LISTED RECORDS:
◆ ◆ ◆ ◆ ◆ ◆ ◆
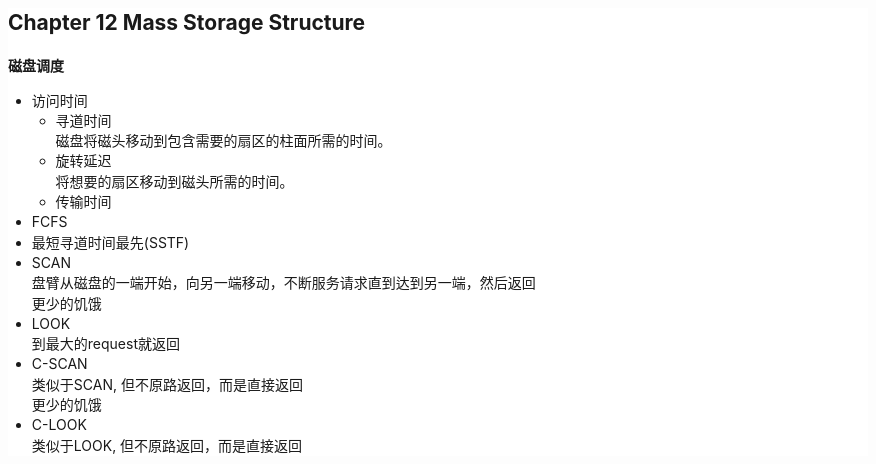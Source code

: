 ## Chapter 12 Mass Storage Structure

__磁盘调度__

* 访问时间
  * 寻道时间<br />磁盘将磁头移动到包含需要的扇区的柱面所需的时间。
  * 旋转延迟<br />将想要的扇区移动到磁头所需的时间。
  * 传输时间
* FCFS
* 最短寻道时间最先(SSTF)
* SCAN<br />盘臂从磁盘的一端开始，向另一端移动，不断服务请求直到达到另一端，然后返回<br />更少的饥饿
* LOOK<br />到最大的request就返回
* C-SCAN<br />类似于SCAN, 但不原路返回，而是直接返回<br />更少的饥饿
* C-LOOK<br />类似于LOOK, 但不原路返回，而是直接返回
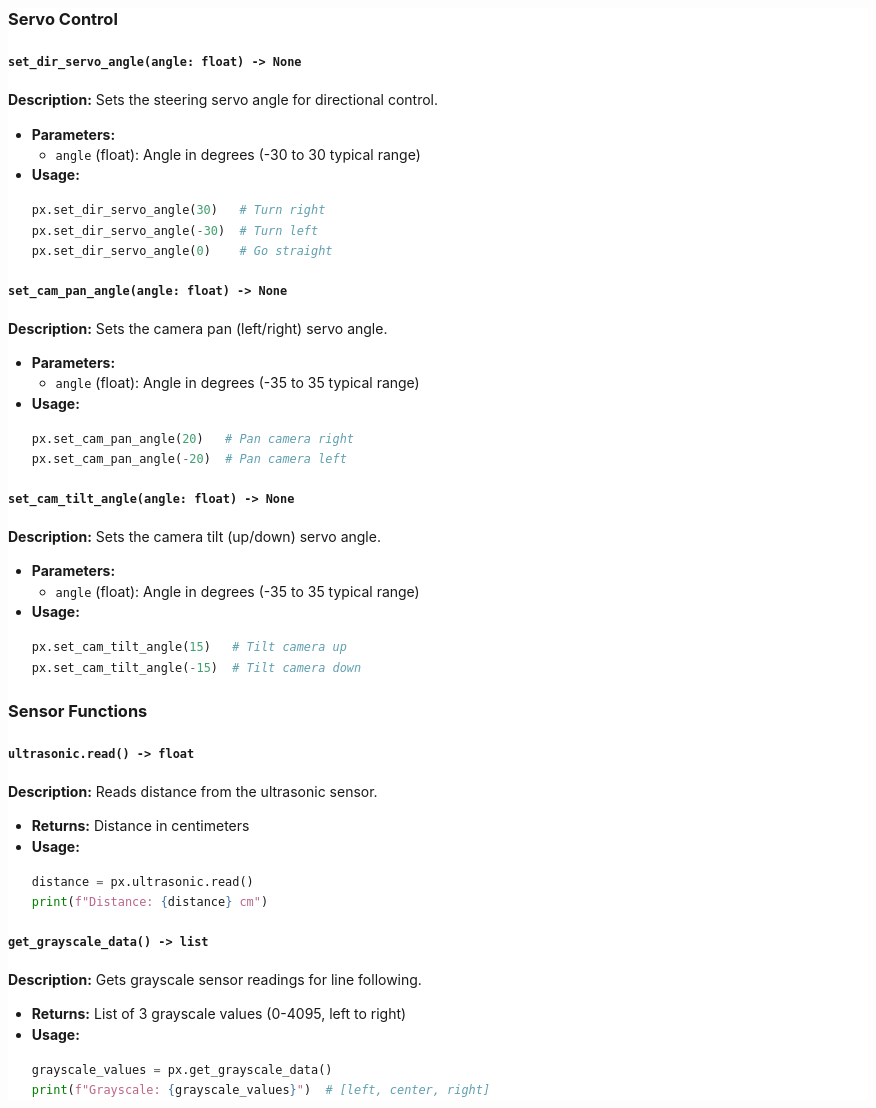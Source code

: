### Servo Control

#### `set_dir_servo_angle(angle: float) -> None`
**Description:** Sets the steering servo angle for directional control.
- **Parameters:**
  - `angle` (float): Angle in degrees (-30 to 30 typical range)
- **Usage:**
  ```python
  px.set_dir_servo_angle(30)   # Turn right
  px.set_dir_servo_angle(-30)  # Turn left
  px.set_dir_servo_angle(0)    # Go straight
  ```

#### `set_cam_pan_angle(angle: float) -> None`
**Description:** Sets the camera pan (left/right) servo angle.
- **Parameters:**
  - `angle` (float): Angle in degrees (-35 to 35 typical range)
- **Usage:**
  ```python
  px.set_cam_pan_angle(20)   # Pan camera right
  px.set_cam_pan_angle(-20)  # Pan camera left
  ```

#### `set_cam_tilt_angle(angle: float) -> None`
**Description:** Sets the camera tilt (up/down) servo angle.
- **Parameters:**
  - `angle` (float): Angle in degrees (-35 to 35 typical range)
- **Usage:**
  ```python
  px.set_cam_tilt_angle(15)   # Tilt camera up
  px.set_cam_tilt_angle(-15)  # Tilt camera down
  ```

### Sensor Functions

#### `ultrasonic.read() -> float`
**Description:** Reads distance from the ultrasonic sensor.
- **Returns:** Distance in centimeters
- **Usage:**
  ```python
  distance = px.ultrasonic.read()
  print(f"Distance: {distance} cm")
  ```

#### `get_grayscale_data() -> list`
**Description:** Gets grayscale sensor readings for line following.
- **Returns:** List of 3 grayscale values (0-4095, left to right)
- **Usage:**
  ```python
  grayscale_values = px.get_grayscale_data()
  print(f"Grayscale: {grayscale_values}")  # [left, center, right]
  ```
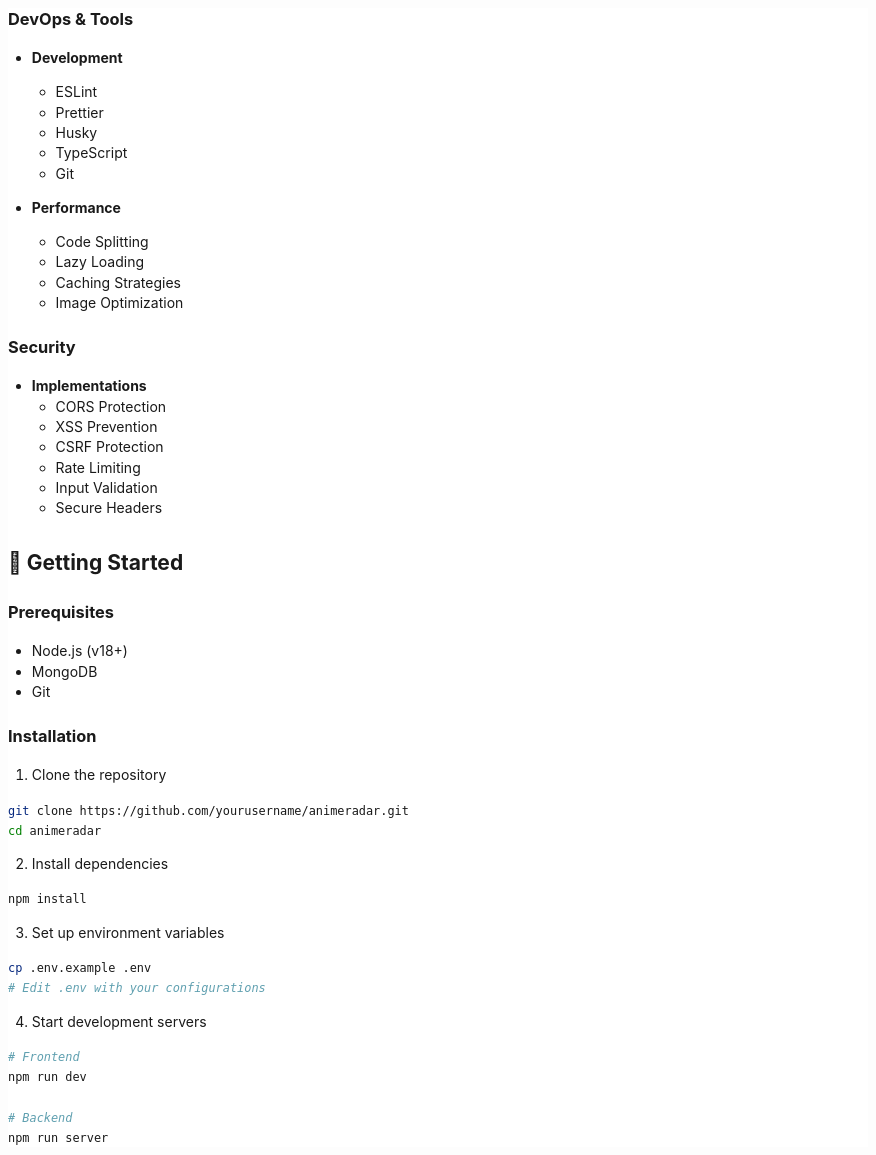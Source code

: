 ### DevOps & Tools
- **Development**
  - ESLint
  - Prettier
  - Husky
  - TypeScript
  - Git

- **Performance**
  - Code Splitting
  - Lazy Loading
  - Caching Strategies
  - Image Optimization

### Security
- **Implementations**
  - CORS Protection
  - XSS Prevention
  - CSRF Protection
  - Rate Limiting
  - Input Validation
  - Secure Headers

## 🚀 Getting Started

### Prerequisites
- Node.js (v18+)
- MongoDB
- Git

### Installation

1. Clone the repository
```bash
git clone https://github.com/yourusername/animeradar.git
cd animeradar
```

2. Install dependencies
```bash
npm install
```

3. Set up environment variables
```bash
cp .env.example .env
# Edit .env with your configurations
```

4. Start development servers
```bash
# Frontend
npm run dev

# Backend
npm run server
```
◆ ◆ ◆ ◆ ◆ ◆ ◆
EXERCISE DETAILS: Pictures are to be excluded; all other material must be transcribed exactly.

RESPONSE AREA:
Source code

: ## Chapter 12 Mass Storage Structure

__磁盘调度__

* 访问时间
  * 寻道时间<br />磁盘将磁头移动到包含需要的扇区的柱面所需的时间。
  * 旋转延迟<br />将想要的扇区移动到磁头所需的时间。
  * 传输时间
* FCFS
* 最短寻道时间最先(SSTF)
* SCAN<br />盘臂从磁盘的一端开始，向另一端移动，不断服务请求直到达到另一端，然后返回<br />更少的饥饿
* LOOK<br />到最大的request就返回
* C-SCAN<br />类似于SCAN, 但不原路返回，而是直接返回<br />更少的饥饿
* C-LOOK<br />类似于LOOK, 但不原路返回，而是直接返回
Source code

:### Servo Control

#### `set_dir_servo_angle(angle: float) -> None`
**Description:** Sets the steering servo angle for directional control.
- **Parameters:**
  - `angle` (float): Angle in degrees (-30 to 30 typical range)
- **Usage:**
  ```python
  px.set_dir_servo_angle(30)   # Turn right
  px.set_dir_servo_angle(-30)  # Turn left
  px.set_dir_servo_angle(0)    # Go straight
  ```

#### `set_cam_pan_angle(angle: float) -> None`
**Description:** Sets the camera pan (left/right) servo angle.
- **Parameters:**
  - `angle` (float): Angle in degrees (-35 to 35 typical range)
- **Usage:**
  ```python
  px.set_cam_pan_angle(20)   # Pan camera right
  px.set_cam_pan_angle(-20)  # Pan camera left
  ```

#### `set_cam_tilt_angle(angle: float) -> None`
**Description:** Sets the camera tilt (up/down) servo angle.
- **Parameters:**
  - `angle` (float): Angle in degrees (-35 to 35 typical range)
- **Usage:**
  ```python
  px.set_cam_tilt_angle(15)   # Tilt camera up
  px.set_cam_tilt_angle(-15)  # Tilt camera down
  ```

### Sensor Functions

#### `ultrasonic.read() -> float`
**Description:** Reads distance from the ultrasonic sensor.
- **Returns:** Distance in centimeters
- **Usage:**
  ```python
  distance = px.ultrasonic.read()
  print(f"Distance: {distance} cm")
  ```

#### `get_grayscale_data() -> list`
**Description:** Gets grayscale sensor readings for line following.
- **Returns:** List of 3 grayscale values (0-4095, left to right)
- **Usage:**
  ```python
  grayscale_values = px.get_grayscale_data()
  print(f"Grayscale: {grayscale_values}")  # [left, center, right]
  ```
Source code

: ### DevOps & Tools
- **Development**
  - ESLint
  - Prettier
  - Husky
  - TypeScript
  - Git

- **Performance**
  - Code Splitting
  - Lazy Loading
  - Caching Strategies
  - Image Optimization

### Security
- **Implementations**
  - CORS Protection
  - XSS Prevention
  - CSRF Protection
  - Rate Limiting
  - Input Validation
  - Secure Headers

## 🚀 Getting Started

### Prerequisites
- Node.js (v18+)
- MongoDB
- Git

### Installation

1. Clone the repository
```bash
git clone https://github.com/yourusername/animeradar.git
cd animeradar
```

2. Install dependencies
```bash
npm install
```

3. Set up environment variables
```bash
cp .env.example .env
# Edit .env with your configurations
```

4. Start development servers
```bash
# Frontend
npm run dev

# Backend
npm run server
```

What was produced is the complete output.